A misdiagnosis may occur if the cells removed are not representative of the major cell line in that embryo. In other words, not all the cells in an early embryo are identical. The medical term for this is mosaicism. Also CGH is not able to discern an embryo with extra copies of all chromosomes (polyploidy), nor is it able to discern a balanced translocation. Another obvious concern is the possibility of injury to an embryo during the biopsy procedure which potentially could lead to lower success rates in PGS cases, but this is less likely with the Day 5 biopsy than with the Day 3. Other concerns include unanswered long-term health consequences of IVF-PGS for the mothers and resulting children, as well as the risk of multiple pregnancies posing additional potential risks to the mother and offspring.
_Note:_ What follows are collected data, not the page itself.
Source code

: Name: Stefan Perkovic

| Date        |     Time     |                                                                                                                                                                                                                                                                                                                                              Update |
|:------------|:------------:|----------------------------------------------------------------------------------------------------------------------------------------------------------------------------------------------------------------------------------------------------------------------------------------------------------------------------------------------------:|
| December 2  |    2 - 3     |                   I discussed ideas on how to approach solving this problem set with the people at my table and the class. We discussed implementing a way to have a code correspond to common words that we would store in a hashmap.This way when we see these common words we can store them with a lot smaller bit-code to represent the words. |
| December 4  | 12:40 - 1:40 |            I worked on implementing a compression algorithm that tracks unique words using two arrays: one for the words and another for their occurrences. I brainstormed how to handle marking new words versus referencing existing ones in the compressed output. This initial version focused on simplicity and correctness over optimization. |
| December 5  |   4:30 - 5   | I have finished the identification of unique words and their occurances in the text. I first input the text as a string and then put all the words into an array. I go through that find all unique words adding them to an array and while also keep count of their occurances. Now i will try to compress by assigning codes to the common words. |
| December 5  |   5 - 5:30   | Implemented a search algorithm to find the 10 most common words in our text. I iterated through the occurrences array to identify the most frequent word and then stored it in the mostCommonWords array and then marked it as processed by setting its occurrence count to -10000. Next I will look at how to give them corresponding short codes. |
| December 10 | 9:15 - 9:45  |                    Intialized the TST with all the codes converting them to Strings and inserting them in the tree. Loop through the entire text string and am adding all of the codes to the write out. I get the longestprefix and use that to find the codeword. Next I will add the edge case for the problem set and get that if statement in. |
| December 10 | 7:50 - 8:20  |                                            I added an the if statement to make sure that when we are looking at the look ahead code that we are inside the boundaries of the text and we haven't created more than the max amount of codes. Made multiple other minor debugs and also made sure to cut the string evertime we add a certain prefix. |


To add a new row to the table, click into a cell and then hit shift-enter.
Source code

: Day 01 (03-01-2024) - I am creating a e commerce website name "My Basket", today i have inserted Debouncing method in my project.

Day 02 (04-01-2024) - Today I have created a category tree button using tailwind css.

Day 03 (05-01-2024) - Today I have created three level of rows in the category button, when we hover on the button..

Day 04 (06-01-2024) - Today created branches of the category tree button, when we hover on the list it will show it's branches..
The alternative to IVF-PGS is for a couple to achieve a pregnancy naturally, or through conventional fertility treatment, and to rely on prenatal diagnosis through chorionic villus sampling (CVS) or amniocentesis using similar molecular diagnostic techniques. With these techniques, more material can be sampled from a pregnancy and more time taken for interpretation. Misdiagnosis may also occur, but less frequently than with PGS. However, the only options for the couple at this time are either giving birth to a child with the defect, or termination of the pregnancy.